Almost all patients reported an increased level of breathlessness and around half reported a change in sputum colour prior to admission. Nearly three quarters had been hospitalised for COPD within the previous 24 months. There was one death during hospitalisation and eight (6.1%) within 28 days following discharge. The median length of stay (LOS) was 6 days (IQR 3–9 days), with significant differences seen in the LOS between sites 1 and 2 (p<0.001) and sites 1 and 4 (p<0.001).
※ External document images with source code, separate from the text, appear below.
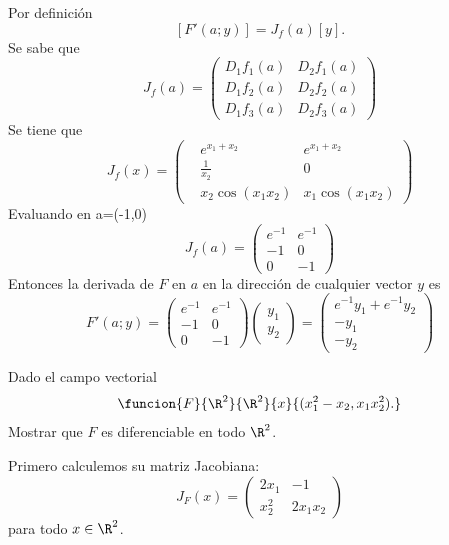 \documentclass[a4,11pt]{aleph-examen}
\begin{document}
\begin{preguntas}
\begin{respuesta}
\begin{respuesta}
\begin{respuesta} 
	Por definición
	\[
        [F'(a;y)]=J_f(a)[y].
    \]
	Se sabe que
    \[
        J_f(a)=\left( \begin{array}{lcr}
        D_{1}f_1(a)    &D_{2}f_1(a) \\
        D_{1}f_2(a)    &D_{2}f_2(a)\\
        D_{1}f_3(a)    &D_{2}f_3(a)
        \end{array}\right) 
    \]
    Se tiene que    
    \[
        J_f(x)= \begin{pmatrix}
        & e^{x_1+x_2}    &e^{x_1+x_2} \\
        & \frac{1}{x_2}  &0\\
        & x_2\cos(x_1x_2)    &x_1\cos(x_1x_2)
        \end{pmatrix} 
    \]
    Evaluando en a=(-1,0)
    \[
        J_f(a)= \begin{pmatrix}
        e^{-1} &e^{-1} \\
        -1     &0\\
        0      &-1
        \end{pmatrix}  
    \]
    Entonces la derivada de $F$ en $a$ en la dirección de cualquier vector $y$  es
    \[
        F'(a;y)= \begin{pmatrix}
        e^{-1} &e^{-1} \\
        -1     &0\\
        0      &-1
        \end{pmatrix}  
        \begin{pmatrix}
        y_1  \\
        y_2  
        \end{pmatrix}= 
        \begin{pmatrix}
        e^{-1}y_1+e^{-1}y_2\\
        -y_1     \\
        -y_2     
        \end{pmatrix} 
    \]
\end{respuesta}


\item 
	Dado el campo vectorial
	\[
		\funcion{F}{\R^2}{\R^2}{x}{(x_1^2-x_2,x_1x_2^2).}
	\]
	Mostrar que $F$ es diferenciable en todo $\R^2$.

\begin{respuesta}
	Primero calculemos su matriz Jacobiana:
	\[
		J_F(x)=
		\begin{pmatrix}
			2x_1&-1\\
			x_2^2&2x_1x_2
		\end{pmatrix}
	\]
	para todo $x\in\R^2$.
    

\end{respuesta}
\end{respuesta}
\end{respuesta}
\end{preguntas}
\end{document}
Readmissions within 28 days occurred in 36 patients (25.4%) and these patients had more comorbidities (4.6±2.2 versus 3.5±1.8, p=0.002). CAT score was not found to predict death or readmission. In this cohort, it was associated with LOS. For each unit increase in CAT score at discharge, there was an increase of 0.17 days in LOS (p=0.044; 95% CI 0.004–0.343). At 28 days, the CAT score was significantly better than at discharge (21.6±7.9 versus 24.5±6.9, p<0.001); however, the discharge score did not differ significantly between those who were and were not readmitted within 28 days (mean 26.4±7.0 versus 24.0±6.3, p=0.79).
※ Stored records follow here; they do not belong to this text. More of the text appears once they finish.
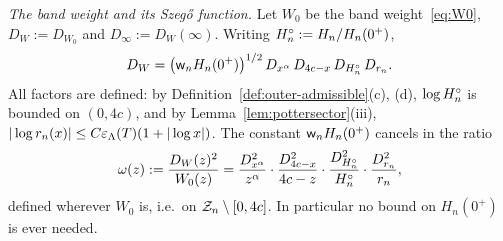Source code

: \emph{The band weight and its Szeg\H{o} function.} Let $W_0$ be the band weight~\eqref{eq:W0}, $D_W:=D_{W_0}$ and
$D_\infty:=D_W(\infty)$. Writing $\Hc:=H_n/H_n(0^+)$,
\begin{equation}\label{eq:DW-factor}
  D_W=\bigl(\wn H_n(0^+)\bigr)^{1/2}\,D_{x^\alpha}\,D_{4c-x}\,D_{\Hc}\,D_{r_n}.
\end{equation}
All factors are defined: by Definition~\ref{def:outer-admissible}(c), (d), $\log\Hc$ is bounded on $(0,4c)$, and by
Lemma~\ref{lem:pottersector}(iii), $|\log r_n(x)|\le C\eps_\Lambda(T)(1+|\log x|)$. The constant $\wn H_n(0^+)$ cancels
in the ratio
\begin{equation}\label{eq:omega}
  \omega(z):=\frac{D_W(z)^2}{W_0(z)}
  =\frac{D_{x^\alpha}^2}{z^\alpha}\cdot\frac{D_{4c-x}^2}{4c-z}\cdot\frac{D_{\Hc}^2}{\Hc}\cdot\frac{D_{r_n}^2}{r_n},
\end{equation}
defined wherever $W_0$ is, i.e.\ on $\Zn\setminus[0,4c]$. In particular no bound on $H_n(0^+)$ is ever needed.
A quarter of patients were discharged home on oxygen, with significant differences observed between sites (p=0.016). Of these, seven (19.4%) out of 36 patients had been prescribed domiciliary oxygen for the first time during the audited admission, with differences seen between the sites (p=0.037); most (28 out of 35, 80%) were prescribed oxygen via a concentrator (p=0.129) and over a quarter of patients discharged on oxygen (nine out of 34, 26.5%; p=0.018) received follow up in an oxygen clinic. However, of those who did not have follow up in an oxygen clinic, 83.3% (25 out of 30, p=0.033) had follow up with a respiratory physician. In many cases, if not all, this review would have included an assessment of long-term oxygen therapy requirements.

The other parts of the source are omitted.